The 2004 medal counts (with 2003 in brackets) were: gold 54 (61), silver 152 (122), bronze 401 (334).

Steadily rising criteria for medal markings and consistency of quality across the complete portfolio of New Zealand wines, have been noted by the director of the show, Terry Dunleavy MBE, who organises the event each year on behalf of the Wine Committee of the Auckland Agricultural & Pastoral Association Inc. "My initial involvement in direction of the Royal Easter Wine Show began in 1993, after having organised the then National Wine Competition (now Air New Zealand Wine Awards) from 1975. So this is my 30th national judging of New Zealand wines on the trot. I have been in a unique position to observe two significant trends.

"The first trend has been the steady increase in the quality levels at which medals are awarded. Most of the 152 silver medals wines this year would have been gold medal wines in the late 1970's. Each year, the bar has been progressively raised. In the late 70s, a bronze medal signified a wine without fault, but not necessarily remarkable quality; now, a bronze medal denotes positive quality, with silvers significantly better, and golds the cream of the crop. So, while many consumers focus from habit on gold medals, they should realise silvers and bronzes are not very far behind, and that all award winning wines offer quality and a memorable tasting experience.

"The second trend has been the progressive rise in the proportion of entries receiving an award. It's not that many years ago that we thought that 40% was a fairly good figure. This year it's up to 60%, and I'm not surprised, given the levels of winemaking expertise in our wineries and the dedication to quality of our talented, innovative and technically well trained wine makers.

"What this show tells me is that the our wine industry is in good heart, and that New Zealand wine consumers have a veritable feast of choices; many at very affordable prices which should encourage them to buy New Zealand first."

Mr Dunleavy said also that of the 989 wines (excluding sparkling entries) capable of using either cork or screwcap closures, 414 (41.8%) were in screwcap, emphasising the rapid rise in acceptance of screwcaps as the closure of choice.

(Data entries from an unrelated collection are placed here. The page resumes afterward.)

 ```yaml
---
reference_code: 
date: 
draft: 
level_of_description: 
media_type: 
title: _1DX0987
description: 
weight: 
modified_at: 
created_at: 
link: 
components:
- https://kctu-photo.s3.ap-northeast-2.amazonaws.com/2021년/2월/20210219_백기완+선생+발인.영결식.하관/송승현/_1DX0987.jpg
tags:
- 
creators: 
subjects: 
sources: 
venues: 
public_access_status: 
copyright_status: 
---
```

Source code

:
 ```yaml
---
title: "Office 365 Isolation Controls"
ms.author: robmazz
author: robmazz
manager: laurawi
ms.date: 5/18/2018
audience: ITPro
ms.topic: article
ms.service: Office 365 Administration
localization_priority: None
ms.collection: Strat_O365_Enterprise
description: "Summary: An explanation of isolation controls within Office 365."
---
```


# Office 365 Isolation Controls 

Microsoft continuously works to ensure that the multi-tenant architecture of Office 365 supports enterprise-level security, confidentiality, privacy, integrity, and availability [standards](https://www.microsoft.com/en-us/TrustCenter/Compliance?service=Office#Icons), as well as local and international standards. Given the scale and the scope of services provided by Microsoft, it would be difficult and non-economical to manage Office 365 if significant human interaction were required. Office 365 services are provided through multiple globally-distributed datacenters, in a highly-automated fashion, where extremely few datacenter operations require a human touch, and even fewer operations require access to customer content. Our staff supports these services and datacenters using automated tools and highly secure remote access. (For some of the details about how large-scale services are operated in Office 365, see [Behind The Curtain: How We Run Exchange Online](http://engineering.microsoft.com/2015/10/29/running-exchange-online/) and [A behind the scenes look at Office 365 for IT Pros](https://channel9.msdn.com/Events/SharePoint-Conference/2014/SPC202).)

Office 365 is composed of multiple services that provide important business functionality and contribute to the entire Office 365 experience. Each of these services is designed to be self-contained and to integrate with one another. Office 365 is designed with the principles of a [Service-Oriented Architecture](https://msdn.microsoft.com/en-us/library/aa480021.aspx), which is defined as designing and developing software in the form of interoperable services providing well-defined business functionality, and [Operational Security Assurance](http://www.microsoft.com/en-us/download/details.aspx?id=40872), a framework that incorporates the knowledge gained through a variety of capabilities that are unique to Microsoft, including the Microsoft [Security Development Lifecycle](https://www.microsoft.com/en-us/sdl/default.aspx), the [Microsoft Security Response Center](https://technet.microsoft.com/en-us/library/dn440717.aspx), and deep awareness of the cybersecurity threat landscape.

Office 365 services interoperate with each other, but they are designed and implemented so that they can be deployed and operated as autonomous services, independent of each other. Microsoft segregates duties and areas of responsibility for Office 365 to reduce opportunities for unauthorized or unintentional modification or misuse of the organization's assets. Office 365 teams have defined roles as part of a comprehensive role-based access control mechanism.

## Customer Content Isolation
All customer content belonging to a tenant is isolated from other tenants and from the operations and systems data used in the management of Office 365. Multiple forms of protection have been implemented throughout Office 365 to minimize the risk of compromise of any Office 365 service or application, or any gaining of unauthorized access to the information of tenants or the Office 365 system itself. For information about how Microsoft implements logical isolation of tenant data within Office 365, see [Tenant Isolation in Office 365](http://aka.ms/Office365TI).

The wines were judged by four panels each of three senior judges, with each panel having two associate judges whose marks did not count in the medal assessment. Co-ordinating the judging was again chairman of judges, Bob Campbell MW, who was assisted by John Hancock as deputy-chairman.

In his post-judging summary, Bob Campbell said:

"The 2004 NZ Wine Society Royal Easter Wine Show will be remembered as a triumphant year for red wine, particularly Pinot Noir, Merlot and Merlot-based blends. New Zealand red wine has never been in better heart thanks to a favourable vintage in 2002.

"Chardonnay and Sauvignon Blanc contributed a predictably good tally of gold medal awards. There was a pleasing trend toward more fruit-focused Chardonnay styles with complexity derived from low-yielding vineyards rather than French forests. Although the judges awarded fewer gold medals to Chardonnay this year there was a higher overall medal tally indicating a general rise in quality.

"Several smaller classes, most notably Riesling, Pinot Gris, Gewurztraminer and sweet wine, each produced at least a couple of examples that are about as good as I have ever seen," Mr Campbell concluded.

Winners of the trophies will be announced at the awards dinner to be held in the Auckland War Memorial Museum next Saturday evening.